## Description of the task
What you output must be the exact lines from the first line of the data through the one holding "a future-incompat report", with no pictures.

Stored data entries
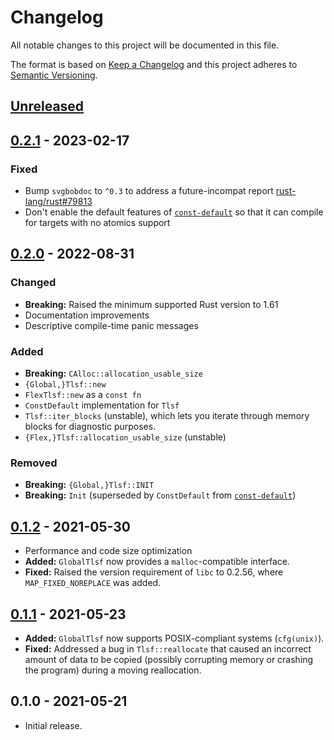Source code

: # Changelog

All notable changes to this project will be documented in this file.

The format is based on [Keep a Changelog](http://keepachangelog.com/en/1.0.0/)
and this project adheres to [Semantic Versioning](http://semver.org/spec/v2.0.0.html).

## [Unreleased]

## [0.2.1] - 2023-02-17

### Fixed

- Bump `svgbobdoc` to `^0.3` to address a future-incompat report
  [rust-lang/rust#79813](https://github.com/rust-lang/rust/issues/79813)
- Don't enable the default features of
  [`const-default`](https://crates.io/crates/const-default/1.0.0) so that it
  can compile for targets with no atomics support

## [0.2.0] - 2022-08-31

### Changed

- **Breaking:** Raised the minimum supported Rust version to 1.61
- Documentation improvements
- Descriptive compile-time panic messages

### Added

- **Breaking:** `CAlloc::allocation_usable_size`
- `{Global,}Tlsf::new`
- `FlexTlsf::new` as a `const fn`
- `ConstDefault` implementation for `Tlsf`
- `Tlsf::iter_blocks` (unstable), which lets you iterate through memory blocks for diagnostic purposes.
- `{Flex,}Tlsf::allocation_usable_size` (unstable)

### Removed

- **Breaking:** `{Global,}Tlsf::INIT`
- **Breaking:** `Init` (superseded by `ConstDefault` from [`const-default`](https://crates.io/crates/const-default/1.0.0))

## [0.1.2] - 2021-05-30

- Performance and code size optimization
- **Added:** `GlobalTlsf` now provides a `malloc`-compatible interface.
- **Fixed:** Raised the version requirement of `libc` to 0.2.56, where `MAP_FIXED_NOREPLACE` was added.

## [0.1.1] - 2021-05-23

- **Added:** `GlobalTlsf` now supports POSIX-compliant systems (`cfg(unix)`).
- **Fixed:** Addressed a bug in `Tlsf::reallocate` that caused an incorrect amount of data to be copied (possibly corrupting memory or crashing the program) during a moving reallocation.

## 0.1.0 - 2021-05-21

- Initial release.

[Unreleased]: https://github.com/yvt/rlsf/compare/0.2.1...HEAD
[0.2.1]: https://github.com/yvt/rlsf/compare/0.2.0...0.2.1
[0.2.0]: https://github.com/yvt/rlsf/compare/0.1.2...0.2.0
[0.1.2]: https://github.com/yvt/rlsf/compare/0.1.1...0.1.2
[0.1.1]: https://github.com/yvt/rlsf/compare/0.1.0...0.1.1
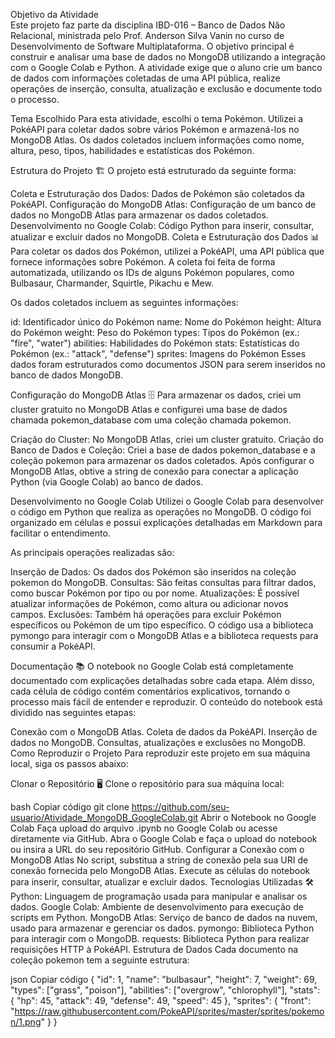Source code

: Objetivo da Atividade  
Este projeto faz parte da disciplina IBD-016 – Banco de Dados Não Relacional, ministrada pelo Prof. Anderson Silva Vanin no curso de Desenvolvimento de Software Multiplataforma. O objetivo principal é construir e analisar uma base de dados no MongoDB utilizando a integração com o Google Colab e Python. A atividade exige que o aluno crie um banco de dados com informações coletadas de uma API pública, realize operações de inserção, consulta, atualização e exclusão e documente todo o processo.

Tema Escolhido 
Para esta atividade, escolhi o tema Pokémon. Utilizei a PokéAPI para coletar dados sobre vários Pokémon e armazená-los no MongoDB Atlas. Os dados coletados incluem informações como nome, altura, peso, tipos, habilidades e estatísticas dos Pokémon.

Estrutura do Projeto 🏗
O projeto está estruturado da seguinte forma:

Coleta e Estruturação dos Dados: Dados de Pokémon são coletados da PokéAPI.
Configuração do MongoDB Atlas: Configuração de um banco de dados no MongoDB Atlas para armazenar os dados coletados.
Desenvolvimento no Google Colab: Código Python para inserir, consultar, atualizar e excluir dados no MongoDB.
Coleta e Estruturação dos Dados 📊
Para coletar os dados dos Pokémon, utilizei a PokéAPI, uma API pública que fornece informações sobre Pokémon. A coleta foi feita de forma automatizada, utilizando os IDs de alguns Pokémon populares, como Bulbasaur, Charmander, Squirtle, Pikachu e Mew.

Os dados coletados incluem as seguintes informações:

id: Identificador único do Pokémon
name: Nome do Pokémon
height: Altura do Pokémon
weight: Peso do Pokémon
types: Tipos do Pokémon (ex.: "fire", "water")
abilities: Habilidades do Pokémon
stats: Estatísticas do Pokémon (ex.: "attack", "defense")
sprites: Imagens do Pokémon
Esses dados foram estruturados como documentos JSON para serem inseridos no banco de dados MongoDB.

Configuração do MongoDB Atlas 🗄
Para armazenar os dados, criei um cluster gratuito no MongoDB Atlas e configurei uma base de dados chamada pokemon_database com uma coleção chamada pokemon.

Criação do Cluster: No MongoDB Atlas, criei um cluster gratuito.
Criação do Banco de Dados e Coleção: Criei a base de dados pokemon_database e a coleção pokemon para armazenar os dados coletados.
Após configurar o MongoDB Atlas, obtive a string de conexão para conectar a aplicação Python (via Google Colab) ao banco de dados.

Desenvolvimento no Google Colab
Utilizei o Google Colab para desenvolver o código em Python que realiza as operações no MongoDB. O código foi organizado em células e possui explicações detalhadas em Markdown para facilitar o entendimento.

As principais operações realizadas são:

Inserção de Dados: Os dados dos Pokémon são inseridos na coleção pokemon do MongoDB.
Consultas: São feitas consultas para filtrar dados, como buscar Pokémon por tipo ou por nome.
Atualizações: É possível atualizar informações de Pokémon, como altura ou adicionar novos campos.
Exclusões: Também há operações para excluir Pokémon específicos ou Pokémon de um tipo específico.
O código usa a biblioteca pymongo para interagir com o MongoDB Atlas e a biblioteca requests para consumir a PokéAPI.

Documentação 📚
O notebook no Google Colab está completamente documentado com explicações detalhadas sobre cada etapa. Além disso, cada célula de código contém comentários explicativos, tornando o processo mais fácil de entender e reproduzir. O conteúdo do notebook está dividido nas seguintes etapas:

Conexão com o MongoDB Atlas.
Coleta de dados da PokéAPI.
Inserção de dados no MongoDB.
Consultas, atualizações e exclusões no MongoDB.
Como Reproduzir o Projeto 
Para reproduzir este projeto em sua máquina local, siga os passos abaixo:

Clonar o Repositório 🖥
Clone o repositório para sua máquina local:

bash
Copiar código
git clone https://github.com/seu-usuario/Atividade_MongoDB_GoogleColab.git
Abrir o Notebook no Google Colab 
Faça upload do arquivo .ipynb no Google Colab ou acesse diretamente via GitHub.
Abra o Google Colab e faça o upload do notebook ou insira a URL do seu repositório GitHub.
Configurar a Conexão com o MongoDB Atlas 
No script, substitua a string de conexão pela sua URI de conexão fornecida pelo MongoDB Atlas.
Execute as células do notebook para inserir, consultar, atualizar e excluir dados.
Tecnologias Utilizadas 🛠
Python: Linguagem de programação usada para manipular e analisar os dados.
Google Colab: Ambiente de desenvolvimento para execução de scripts em Python.
MongoDB Atlas: Serviço de banco de dados na nuvem, usado para armazenar e gerenciar os dados.
pymongo: Biblioteca Python para interagir com o MongoDB.
requests: Biblioteca Python para realizar requisições HTTP à PokéAPI.
Estrutura de Dados 
Cada documento na coleção pokemon tem a seguinte estrutura:

json
Copiar código
{
  "id": 1,
  "name": "bulbasaur",
  "height": 7,
  "weight": 69,
  "types": ["grass", "poison"],
  "abilities": ["overgrow", "chlorophyll"],
  "stats": {
    "hp": 45,
    "attack": 49,
    "defense": 49,
    "speed": 45
  },
  "sprites": {
    "front": "https://raw.githubusercontent.com/PokeAPI/sprites/master/sprites/pokemon/1.png"
  }
}
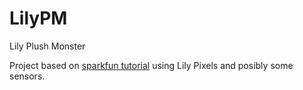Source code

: # LilyPM
Lily Plush Monster


Project based on [sparkfun tutorial](https://learn.sparkfun.com/tutorials/lilytiny-plush-monster) using Lily Pixels and posibly some sensors.
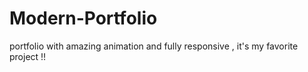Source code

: # Modern-Portfolio
portfolio with amazing animation and fully responsive , it's my favorite project !!
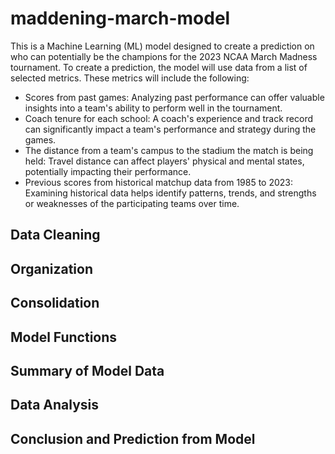 # maddening-march-model
This is a Machine Learning (ML) model designed to create a prediction on who can potentially be the champions for the 2023 NCAA March Madness tournament. To create a prediction, the model will use data from a list of selected metrics. These metrics will include the following:

- Scores from past games: Analyzing past performance can offer valuable insights into a team's ability to perform well in the tournament.
- Coach tenure for each school: A coach's experience and track record can significantly impact a team's performance and strategy during the games.
- The distance from a team's campus to the stadium the match is being held: Travel distance can affect players' physical and mental states, potentially impacting their performance.
- Previous scores from historical matchup data from 1985 to 2023: Examining historical data helps identify patterns, trends, and strengths or weaknesses of the participating teams over time.

## Data Cleaning


## Organization


## Consolidation


## Model Functions


## Summary of Model Data


## Data Analysis


## Conclusion and Prediction from Model
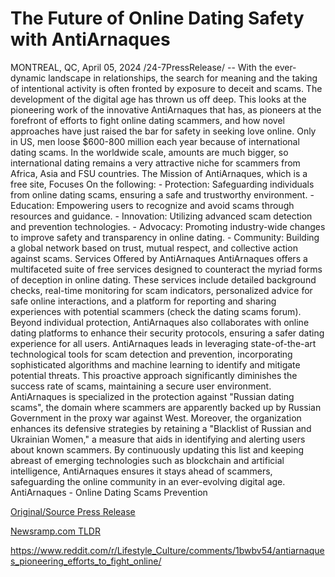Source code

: # The Future of Online Dating Safety with AntiArnaques

MONTREAL, QC, April 05, 2024 /24-7PressRelease/ -- With the ever-dynamic landscape in relationships, the search for meaning and the taking of intentional activity is often fronted by exposure to deceit and scams. The development of the digital age has thrown us off deep. This looks at the pioneering work of the innovative AntiArnaques that has, as pioneers at the forefront of efforts to fight online dating scammers, and how novel approaches have just raised the bar for safety in seeking love online.  Only in US, men loose $600-800 million each year because of international dating scams. In the worldwide scale, amounts are much bigger, so international dating remains a very attractive niche for scammers from Africa, Asia and FSU countries.  The Mission of AntiArnaques, which is a free site, Focuses On the following:  - Protection: Safeguarding individuals from online dating scams, ensuring a safe and trustworthy environment. - Education: Empowering users to recognize and avoid scams through resources and guidance. - Innovation: Utilizing advanced scam detection and prevention technologies. - Advocacy: Promoting industry-wide changes to improve safety and transparency in online dating. - Community: Building a global network based on trust, mutual respect, and collective action against scams.  Services Offered by AntiArnaques  AntiArnaques offers a multifaceted suite of free services designed to counteract the myriad forms of deception in online dating. These services include detailed background checks, real-time monitoring for scam indicators, personalized advice for safe online interactions, and a platform for reporting and sharing experiences with potential scammers (check the dating scams forum). Beyond individual protection, AntiArnaques also collaborates with online dating platforms to enhance their security protocols, ensuring a safer dating experience for all users.  AntiArnaques leads in leveraging state-of-the-art technological tools for scam detection and prevention, incorporating sophisticated algorithms and machine learning to identify and mitigate potential threats. This proactive approach significantly diminishes the success rate of scams, maintaining a secure user environment.   AntiArnaques is specialized in the protection against "Russian dating scams", the domain where scammers are apparently backed up by Russian Government in the proxy war against West.   Moreover, the organization enhances its defensive strategies by retaining a "Blacklist of Russian and Ukrainian Women," a measure that aids in identifying and alerting users about known scammers. By continuously updating this list and keeping abreast of emerging technologies such as blockchain and artificial intelligence, AntiArnaques ensures it stays ahead of scammers, safeguarding the online community in an ever-evolving digital age.  AntiArnaques - Online Dating Scams Prevention 

[Original/Source Press Release](https://www.24-7pressrelease.com/press-release/509835/the-future-of-online-dating-safety-with-antiarnaques)
                    

[Newsramp.com TLDR](None) 

https://www.reddit.com/r/Lifestyle_Culture/comments/1bwbv54/antiarnaques_pioneering_efforts_to_fight_online/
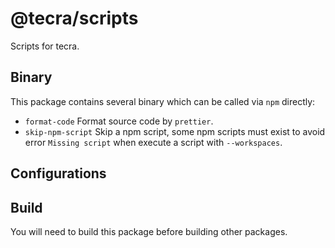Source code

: # @tecra/scripts

Scripts for tecra.

## Binary

This package contains several binary which can be called via `npm` directly:

- `format-code`
  Format source code by `prettier`.
- `skip-npm-script`
  Skip a npm script, some npm scripts must exist to avoid error `Missing script` when execute a script with `--workspaces`.

## Configurations

## Build

You will need to build this package before building other packages.
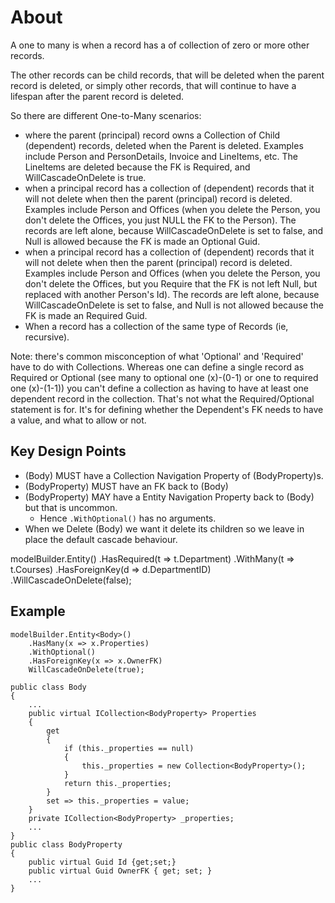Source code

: # About #

A one to many is when a record has a of collection of zero or more other records.

The other records can be child records, that will be deleted when the parent record is deleted,
or simply other records, that will continue to have a lifespan after the parent record is deleted.

So there are different One-to-Many scenarios:

* where the parent (principal) record owns a Collection of Child (dependent) records, 
  deleted when the Parent is deleted. 
  Examples include Person and PersonDetails, Invoice and LineItems, etc.
  The LineItems are deleted because the FK is Required, and WillCascadeOnDelete is true. 
* when a principal record has a collection of (dependent) records that it will not delete when 
  then the parent (principal) record is deleted.
  Examples include Person and Offices (when you delete the Person, you don't delete the Offices,
  you just NULL the FK to the Person).
  The records are left alone, because WillCascadeOnDelete is set to false, and Null is allowed
  because the FK is made an Optional Guid.
* when a principal record has a collection of (dependent) records that it will not delete when 
  then the parent (principal) record is deleted.
  Examples include Person and Offices (when you delete the Person, you don't delete the Offices,
  but you Require that the FK is not left Null, but replaced with another Person's Id).
  The records are left alone, because WillCascadeOnDelete is set to false, and Null is not allowed
  because the FK is made an Required Guid.
* When a record has a collection of the same type of Records (ie, recursive). 
  

Note: 
there's common misconception of what 'Optional' and 'Required' have to do with Collections. 
Whereas one can define a single record as Required or Optional (see many to optional one (x)-(0-1)
or one to required one (x)-(1-1)) you can't define a collection as having to have at least one dependent
record in the collection. That's not what the Required/Optional statement is for. It's for defining whether
the Dependent's FK needs to have a value, and what to allow or not.



## Key Design Points ##

* (Body) MUST have a Collection Navigation Property of (BodyProperty)s.
* (BodyProperty) MUST have an FK back to (Body)
* (BodyProperty) MAY have a Entity Navigation Property back to (Body) but that is uncommon.
  * Hence `.WithOptional()` has no arguments.
* When we Delete (Body) we want it delete its children so we leave in place the default cascade behaviour. 


modelBuilder.Entity<Course>() 
    .HasRequired(t => t.Department) 
    .WithMany(t => t.Courses) 
    .HasForeignKey(d => d.DepartmentID) 
    .WillCascadeOnDelete(false);

## Example ##


	modelBuilder.Entity<Body>()
		.HasMany(x => x.Properties)
		.WithOptional()
		.HasForeignKey(x => x.OwnerFK)
		WillCascadeOnDelete(true);

    public class Body 
    {
		...
        public virtual ICollection<BodyProperty> Properties
        {
            get
            {
                if (this._properties == null)
                {
                    this._properties = new Collection<BodyProperty>();
                }
                return this._properties;
            }
            set => this._properties = value;
        }
        private ICollection<BodyProperty> _properties;
		...
	}
    public class BodyProperty
    {
		public virtual Guid Id {get;set;}
        public virtual Guid OwnerFK { get; set; }
		...
    }
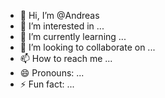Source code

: - 👋 Hi, I’m @Andreas
- 👀 I’m interested in ...
- 🌱 I’m currently learning ...
- 💞️ I’m looking to collaborate on ...
- 📫 How to reach me ...
- 😄 Pronouns: ...
- ⚡ Fun fact: ...

<!---
Andreaswochn/Andreaswochn is a ✨ special ✨ repository because its `README.md` (this file) appears on your GitHub profile.
You can click the Preview link to take a look at your changes.
--->
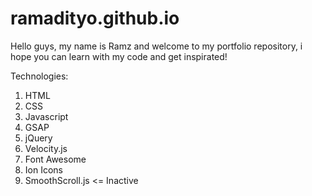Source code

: # ramadityo.github.io

Hello guys, my name is Ramz and welcome to my portfolio repository, i hope you can learn with my code and get inspirated!

Technologies:
1. HTML
2. CSS
3. Javascript
4. GSAP
5. jQuery
6. Velocity.js
7. Font Awesome
8. Ion Icons
9. SmoothScroll.js <= Inactive

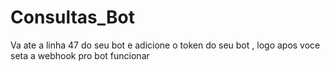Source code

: # Consultas_Bot
Va ate a linha 47 do seu bot e adicione o token do seu bot , logo apos voce seta a webhook pro bot funcionar
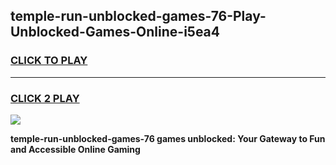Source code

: 
## temple-run-unblocked-games-76-Play-Unblocked-Games-Online-i5ea4
<h3>
<a href="https://premium76.site?title=temple-run-unblocked-games-76&ref=24A">CLICK TO PLAY</a></h3>
<hr>

<h3>
<a href="https://premium76.site?title=temple-run-unblocked-games-76&ref=24A">CLICK 2 PLAY</a>
  
</h3>

<a href="https://premium76.site?title=temple-run-unblocked-games-76&ref=24A"><img src="https://clearcache.store/games.png"></a>


**temple-run-unblocked-games-76 games unblocked: Your Gateway to Fun and Accessible Online Gaming**
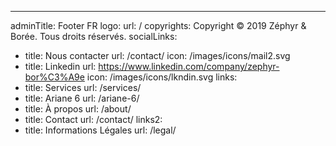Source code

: ---
adminTitle: Footer FR
logo:
  url: /
copyrights: Copyright © 2019 Zéphyr & Borée. Tous droits réservés.
socialLinks: 
  - title: Nous contacter
    url: /contact/
    icon: /images/icons/mail2.svg
  - title: Linkedin 
    url: https://www.linkedin.com/company/zephyr-bor%C3%A9e
    icon: /images/icons/lkndin.svg
links: 
  - title: Services
    url: /services/
  - title: Ariane 6
    url: /ariane-6/
  - title: À propos
    url: /about/
  - title: Contact
    url: /contact/
links2:
  - title: Informations Légales
    url: /legal/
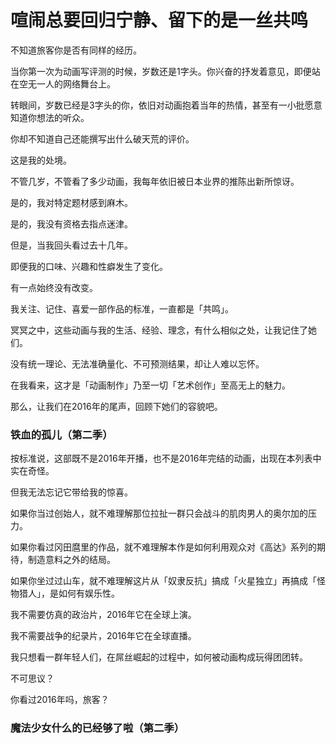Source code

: 
喧闹总要回归宁静、留下的是一丝共鸣
===========================


不知道旅客你是否有同样的经历。

当你第一次为动画写评测的时候，岁数还是1字头。你兴奋的抒发着意见，即便站在空无一人的网络舞台上。

转眼间，岁数已经是3字头的你，依旧对动画抱着当年的热情，甚至有一小批愿意知道你想法的听众。

你却不知道自己还能撰写出什么破天荒的评价。

这是我的处境。

不管几岁，不管看了多少动画，我每年依旧被日本业界的推陈出新所惊讶。

是的，我对特定题材感到麻木。

是的，我没有资格去指点迷津。

但是，当我回头看过去十几年。

即便我的口味、兴趣和性癖发生了变化。

有一点始终没有改变。

我关注、记住、喜爱一部作品的标准，一直都是「共鸣」。

冥冥之中，这些动画与我的生活、经验、理念，有什么相似之处，让我记住了她们。

没有统一理论、无法准确量化、不可预测结果，却让人难以忘怀。

在我看来，这才是「动画制作」乃至一切「艺术创作」至高无上的魅力。

那么，让我们在2016年的尾声，回顾下她们的容貌吧。


### 铁血的孤儿（第二季）

按标准说，这部既不是2016年开播，也不是2016年完结的动画，出现在本列表中实在奇怪。

但我无法忘记它带给我的惊喜。

如果你当过创始人，就不难理解那位拉扯一群只会战斗的肌肉男人的奥尔加的压力。

如果你看过冈田麿里的作品，就不难理解本作是如何利用观众对《高达》系列的期待，制造意料之外的结局。

如果你坐过过山车，就不难理解这片从「奴隶反抗」搞成「火星独立」再搞成「怪物猎人」，是如何有娱乐性。

我不需要仿真的政治片，2016年它在全球上演。

我不需要战争的纪录片，2016年它在全球直播。

我只想看一群年轻人们，在屌丝崛起的过程中，如何被动画构成玩得团团转。

不可思议？

你看过2016年吗，旅客？


### 魔法少女什么的已经够了啦（第二季）



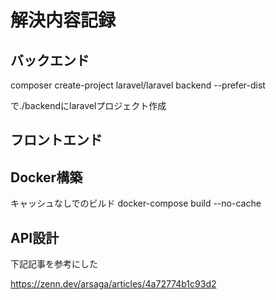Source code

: # 解決内容記録

## バックエンド

composer create-project laravel/laravel backend --prefer-dist

で./backendにlaravelプロジェクト作成

## フロントエンド

## Docker構築

キャッシュなしでのビルド
docker-compose build --no-cache

## API設計

下記記事を参考にした

https://zenn.dev/arsaga/articles/4a72774b1c93d2
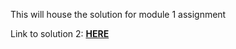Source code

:This will house the solution for module 1 assignment

Link to solution 2:   [**HERE**](https://auwalms.github.io/coursera-angular/mod2-solution/)
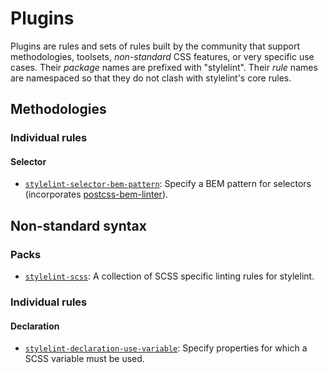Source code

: # Plugins

Plugins are rules and sets of rules built by the community that support methodologies, toolsets, *non-standard* CSS features, or very specific use cases. Their *package* names are prefixed with "stylelint". Their *rule* names are namespaced so that they do not clash with stylelint's core rules.

## Methodologies

### Individual rules

#### Selector

- [`stylelint-selector-bem-pattern`](https://github.com/davidtheclark/stylelint-selector-bem-pattern): Specify a BEM pattern for selectors (incorporates [postcss-bem-linter](https://github.com/postcss/postcss-bem-linter)).

## Non-standard syntax

### Packs

- [`stylelint-scss`](https://github.com/kristerkari/stylelint-scss): A collection of SCSS specific linting rules for stylelint.

### Individual rules

#### Declaration

- [`stylelint-declaration-use-variable`](https://github.com/sh-waqar/stylelint-declaration-use-variable): Specify properties for which a SCSS variable must be used.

## Output of the task
Source code

: # Changelog

All notable changes to this project will be documented in this file.

The format is based on [Keep a Changelog](http://keepachangelog.com/en/1.0.0/)
and this project adheres to [Semantic Versioning](http://semver.org/spec/v2.0.0.html).

## [Unreleased]

## [0.2.1] - 2023-02-17

### Fixed

- Bump `svgbobdoc` to `^0.3` to address a future-incompat report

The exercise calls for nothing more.